::: Excerpted records

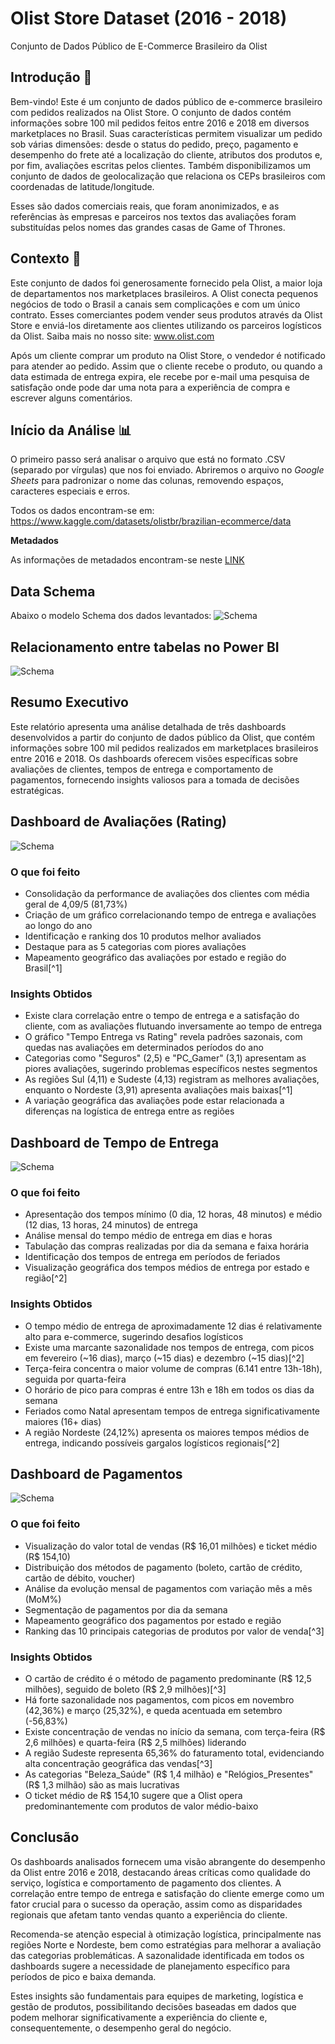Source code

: # Olist Store Dataset (2016 - 2018)
 Conjunto de Dados Público de E-Commerce Brasileiro da Olist

## Introdução 📓

Bem-vindo! Este é um conjunto de dados público de e-commerce brasileiro com pedidos realizados na Olist Store. O conjunto de dados contém informações sobre 100 mil pedidos feitos entre 2016 e 2018 em diversos marketplaces no Brasil. Suas características permitem visualizar um pedido sob várias dimensões: desde o status do pedido, preço, pagamento e desempenho do frete até a localização do cliente, atributos dos produtos e, por fim, avaliações escritas pelos clientes. Também disponibilizamos um conjunto de dados de geolocalização que relaciona os CEPs brasileiros com coordenadas de latitude/longitude.

Esses são dados comerciais reais, que foram anonimizados, e as referências às empresas e parceiros nos textos das avaliações foram substituídas pelos nomes das grandes casas de Game of Thrones.

## Contexto 📨
Este conjunto de dados foi generosamente fornecido pela Olist, a maior loja de departamentos nos marketplaces brasileiros. A Olist conecta pequenos negócios de todo o Brasil a canais sem complicações e com um único contrato. Esses comerciantes podem vender seus produtos através da Olist Store e enviá-los diretamente aos clientes utilizando os parceiros logísticos da Olist. Saiba mais no nosso site: www.olist.com

Após um cliente comprar um produto na Olist Store, o vendedor é notificado para atender ao pedido. Assim que o cliente recebe o produto, ou quando a data estimada de entrega expira, ele recebe por e-mail uma pesquisa de satisfação onde pode dar uma nota para a experiência de compra e escrever alguns comentários.

## Início da Análise 📊

O primeiro passo será analisar o arquivo que está no formato .CSV (separado por vírgulas) que nos foi enviado.
Abriremos o arquivo no *Google Sheets* para padronizar o nome das colunas, removendo espaços, caracteres especiais e erros.


Todos os dados encontram-se em: https://www.kaggle.com/datasets/olistbr/brazilian-ecommerce/data

**Metadados**

As informações de metadados encontram-se neste [LINK](/Metadados.txt)

## Data Schema

Abaixo o modelo Schema dos dados levantados:
![Schema](images/data_schema.png)

## Relacionamento entre tabelas no Power BI 
![Schema](images/relacionamento.png)

## Resumo Executivo

Este relatório apresenta uma análise detalhada de três dashboards desenvolvidos a partir do conjunto de dados público da Olist, que contém informações sobre 100 mil pedidos realizados em marketplaces brasileiros entre 2016 e 2018. Os dashboards oferecem visões específicas sobre avaliações de clientes, tempos de entrega e comportamento de pagamentos, fornecendo insights valiosos para a tomada de decisões estratégicas.

## Dashboard de Avaliações (Rating)

![Schema](images/TELA_03.png)

### O que foi feito

- Consolidação da performance de avaliações dos clientes com média geral de 4,09/5 (81,73%)
- Criação de um gráfico correlacionando tempo de entrega e avaliações ao longo do ano
- Identificação e ranking dos 10 produtos melhor avaliados
- Destaque para as 5 categorias com piores avaliações
- Mapeamento geográfico das avaliações por estado e região do Brasil[^1]


### Insights Obtidos

- Existe clara correlação entre o tempo de entrega e a satisfação do cliente, com as avaliações flutuando inversamente ao tempo de entrega
- O gráfico "Tempo Entrega vs Rating" revela padrões sazonais, com quedas nas avaliações em determinados períodos do ano
- Categorias como "Seguros" (2,5) e "PC_Gamer" (3,1) apresentam as piores avaliações, sugerindo problemas específicos nestes segmentos
- As regiões Sul (4,11) e Sudeste (4,13) registram as melhores avaliações, enquanto o Nordeste (3,91) apresenta avaliações mais baixas[^1]
- A variação geográfica das avaliações pode estar relacionada a diferenças na logística de entrega entre as regiões


## Dashboard de Tempo de Entrega

![Schema](images/TELA_02.png)

### O que foi feito

- Apresentação dos tempos mínimo (0 dia, 12 horas, 48 minutos) e médio (12 dias, 13 horas, 24 minutos) de entrega
- Análise mensal do tempo médio de entrega em dias e horas
- Tabulação das compras realizadas por dia da semana e faixa horária
- Identificação dos tempos de entrega em períodos de feriados
- Visualização geográfica dos tempos médios de entrega por estado e região[^2]


### Insights Obtidos

- O tempo médio de entrega de aproximadamente 12 dias é relativamente alto para e-commerce, sugerindo desafios logísticos
- Existe uma marcante sazonalidade nos tempos de entrega, com picos em fevereiro (~16 dias), março (~15 dias) e dezembro (~15 dias)[^2]
- Terça-feira concentra o maior volume de compras (6.141 entre 13h-18h), seguida por quarta-feira
- O horário de pico para compras é entre 13h e 18h em todos os dias da semana
- Feriados como Natal apresentam tempos de entrega significativamente maiores (16+ dias)
- A região Nordeste (24,12%) apresenta os maiores tempos médios de entrega, indicando possíveis gargalos logísticos regionais[^2]


## Dashboard de Pagamentos

![Schema](images/TELA_01.png)

### O que foi feito

- Visualização do valor total de vendas (R\$ 16,01 milhões) e ticket médio (R\$ 154,10)
- Distribuição dos métodos de pagamento (boleto, cartão de crédito, cartão de débito, voucher)
- Análise da evolução mensal de pagamentos com variação mês a mês (MoM%)
- Segmentação de pagamentos por dia da semana
- Mapeamento geográfico dos pagamentos por estado e região
- Ranking das 10 principais categorias de produtos por valor de venda[^3]


### Insights Obtidos

- O cartão de crédito é o método de pagamento predominante (R\$ 12,5 milhões), seguido de boleto (R\$ 2,9 milhões)[^3]
- Há forte sazonalidade nos pagamentos, com picos em novembro (42,36%) e março (25,32%), e queda acentuada em setembro (-56,83%)
- Existe concentração de vendas no início da semana, com terça-feira (R\$ 2,6 milhões) e quarta-feira (R\$ 2,5 milhões) liderando
- A região Sudeste representa 65,36% do faturamento total, evidenciando alta concentração geográfica das vendas[^3]
- As categorias "Beleza_Saúde" (R\$ 1,4 milhão) e "Relógios_Presentes" (R\$ 1,3 milhão) são as mais lucrativas
- O ticket médio de R\$ 154,10 sugere que a Olist opera predominantemente com produtos de valor médio-baixo


## Conclusão

Os dashboards analisados fornecem uma visão abrangente do desempenho da Olist entre 2016 e 2018, destacando áreas críticas como qualidade do serviço, logística e comportamento de pagamento dos clientes. A correlação entre tempo de entrega e satisfação do cliente emerge como um fator crucial para o sucesso da operação, assim como as disparidades regionais que afetam tanto vendas quanto a experiência do cliente.

Recomenda-se atenção especial à otimização logística, principalmente nas regiões Norte e Nordeste, bem como estratégias para melhorar a avaliação das categorias problemáticas. A sazonalidade identificada em todos os dashboards sugere a necessidade de planejamento específico para períodos de pico e baixa demanda.

Estes insights são fundamentais para equipes de marketing, logística e gestão de produtos, possibilitando decisões baseadas em dados que podem melhorar significativamente a experiência do cliente e, consequentemente, o desempenho geral do negócio.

::::::

Every line of the listing above is to be set down verbatim, without the pictures.

> [Completed exercise]
Source code

: # Olist Store Dataset (2016 - 2018)
 Conjunto de Dados Público de E-Commerce Brasileiro da Olist

## Introdução 📓

Bem-vindo! Este é um conjunto de dados público de e-commerce brasileiro com pedidos realizados na Olist Store. O conjunto de dados contém informações sobre 100 mil pedidos feitos entre 2016 e 2018 em diversos marketplaces no Brasil. Suas características permitem visualizar um pedido sob várias dimensões: desde o status do pedido, preço, pagamento e desempenho do frete até a localização do cliente, atributos dos produtos e, por fim, avaliações escritas pelos clientes. Também disponibilizamos um conjunto de dados de geolocalização que relaciona os CEPs brasileiros com coordenadas de latitude/longitude.

Esses são dados comerciais reais, que foram anonimizados, e as referências às empresas e parceiros nos textos das avaliações foram substituídas pelos nomes das grandes casas de Game of Thrones.

## Contexto 📨
Este conjunto de dados foi generosamente fornecido pela Olist, a maior loja de departamentos nos marketplaces brasileiros. A Olist conecta pequenos negócios de todo o Brasil a canais sem complicações e com um único contrato. Esses comerciantes podem vender seus produtos através da Olist Store e enviá-los diretamente aos clientes utilizando os parceiros logísticos da Olist. Saiba mais no nosso site: www.olist.com

Após um cliente comprar um produto na Olist Store, o vendedor é notificado para atender ao pedido. Assim que o cliente recebe o produto, ou quando a data estimada de entrega expira, ele recebe por e-mail uma pesquisa de satisfação onde pode dar uma nota para a experiência de compra e escrever alguns comentários.

## Início da Análise 📊

O primeiro passo será analisar o arquivo que está no formato .CSV (separado por vírgulas) que nos foi enviado.
Abriremos o arquivo no *Google Sheets* para padronizar o nome das colunas, removendo espaços, caracteres especiais e erros.


Todos os dados encontram-se em: https://www.kaggle.com/datasets/olistbr/brazilian-ecommerce/data

**Metadados**

As informações de metadados encontram-se neste [LINK](/Metadados.txt)

## Data Schema

Abaixo o modelo Schema dos dados levantados:
![Schema](images/data_schema.png)

## Relacionamento entre tabelas no Power BI 
![Schema](images/relacionamento.png)

## Resumo Executivo

Este relatório apresenta uma análise detalhada de três dashboards desenvolvidos a partir do conjunto de dados público da Olist, que contém informações sobre 100 mil pedidos realizados em marketplaces brasileiros entre 2016 e 2018. Os dashboards oferecem visões específicas sobre avaliações de clientes, tempos de entrega e comportamento de pagamentos, fornecendo insights valiosos para a tomada de decisões estratégicas.

## Dashboard de Avaliações (Rating)

![Schema](images/TELA_03.png)

### O que foi feito

- Consolidação da performance de avaliações dos clientes com média geral de 4,09/5 (81,73%)
- Criação de um gráfico correlacionando tempo de entrega e avaliações ao longo do ano
- Identificação e ranking dos 10 produtos melhor avaliados
- Destaque para as 5 categorias com piores avaliações
- Mapeamento geográfico das avaliações por estado e região do Brasil[^1]


### Insights Obtidos

- Existe clara correlação entre o tempo de entrega e a satisfação do cliente, com as avaliações flutuando inversamente ao tempo de entrega
- O gráfico "Tempo Entrega vs Rating" revela padrões sazonais, com quedas nas avaliações em determinados períodos do ano
- Categorias como "Seguros" (2,5) e "PC_Gamer" (3,1) apresentam as piores avaliações, sugerindo problemas específicos nestes segmentos
- As regiões Sul (4,11) e Sudeste (4,13) registram as melhores avaliações, enquanto o Nordeste (3,91) apresenta avaliações mais baixas[^1]
- A variação geográfica das avaliações pode estar relacionada a diferenças na logística de entrega entre as regiões


## Dashboard de Tempo de Entrega

![Schema](images/TELA_02.png)

### O que foi feito

- Apresentação dos tempos mínimo (0 dia, 12 horas, 48 minutos) e médio (12 dias, 13 horas, 24 minutos) de entrega
- Análise mensal do tempo médio de entrega em dias e horas
- Tabulação das compras realizadas por dia da semana e faixa horária
- Identificação dos tempos de entrega em períodos de feriados
- Visualização geográfica dos tempos médios de entrega por estado e região[^2]


### Insights Obtidos

- O tempo médio de entrega de aproximadamente 12 dias é relativamente alto para e-commerce, sugerindo desafios logísticos
- Existe uma marcante sazonalidade nos tempos de entrega, com picos em fevereiro (~16 dias), março (~15 dias) e dezembro (~15 dias)[^2]
- Terça-feira concentra o maior volume de compras (6.141 entre 13h-18h), seguida por quarta-feira
- O horário de pico para compras é entre 13h e 18h em todos os dias da semana
- Feriados como Natal apresentam tempos de entrega significativamente maiores (16+ dias)
- A região Nordeste (24,12%) apresenta os maiores tempos médios de entrega, indicando possíveis gargalos logísticos regionais[^2]


## Dashboard de Pagamentos

![Schema](images/TELA_01.png)

### O que foi feito

- Visualização do valor total de vendas (R\$ 16,01 milhões) e ticket médio (R\$ 154,10)
- Distribuição dos métodos de pagamento (boleto, cartão de crédito, cartão de débito, voucher)
- Análise da evolução mensal de pagamentos com variação mês a mês (MoM%)
- Segmentação de pagamentos por dia da semana
- Mapeamento geográfico dos pagamentos por estado e região
- Ranking das 10 principais categorias de produtos por valor de venda[^3]


### Insights Obtidos

- O cartão de crédito é o método de pagamento predominante (R\$ 12,5 milhões), seguido de boleto (R\$ 2,9 milhões)[^3]
- Há forte sazonalidade nos pagamentos, com picos em novembro (42,36%) e março (25,32%), e queda acentuada em setembro (-56,83%)
- Existe concentração de vendas no início da semana, com terça-feira (R\$ 2,6 milhões) e quarta-feira (R\$ 2,5 milhões) liderando
- A região Sudeste representa 65,36% do faturamento total, evidenciando alta concentração geográfica das vendas[^3]
- As categorias "Beleza_Saúde" (R\$ 1,4 milhão) e "Relógios_Presentes" (R\$ 1,3 milhão) são as mais lucrativas
- O ticket médio de R\$ 154,10 sugere que a Olist opera predominantemente com produtos de valor médio-baixo


## Conclusão

Os dashboards analisados fornecem uma visão abrangente do desempenho da Olist entre 2016 e 2018, destacando áreas críticas como qualidade do serviço, logística e comportamento de pagamento dos clientes. A correlação entre tempo de entrega e satisfação do cliente emerge como um fator crucial para o sucesso da operação, assim como as disparidades regionais que afetam tanto vendas quanto a experiência do cliente.

Recomenda-se atenção especial à otimização logística, principalmente nas regiões Norte e Nordeste, bem como estratégias para melhorar a avaliação das categorias problemáticas. A sazonalidade identificada em todos os dashboards sugere a necessidade de planejamento específico para períodos de pico e baixa demanda.

Estes insights são fundamentais para equipes de marketing, logística e gestão de produtos, possibilitando decisões baseadas em dados que podem melhorar significativamente a experiência do cliente e, consequentemente, o desempenho geral do negócio.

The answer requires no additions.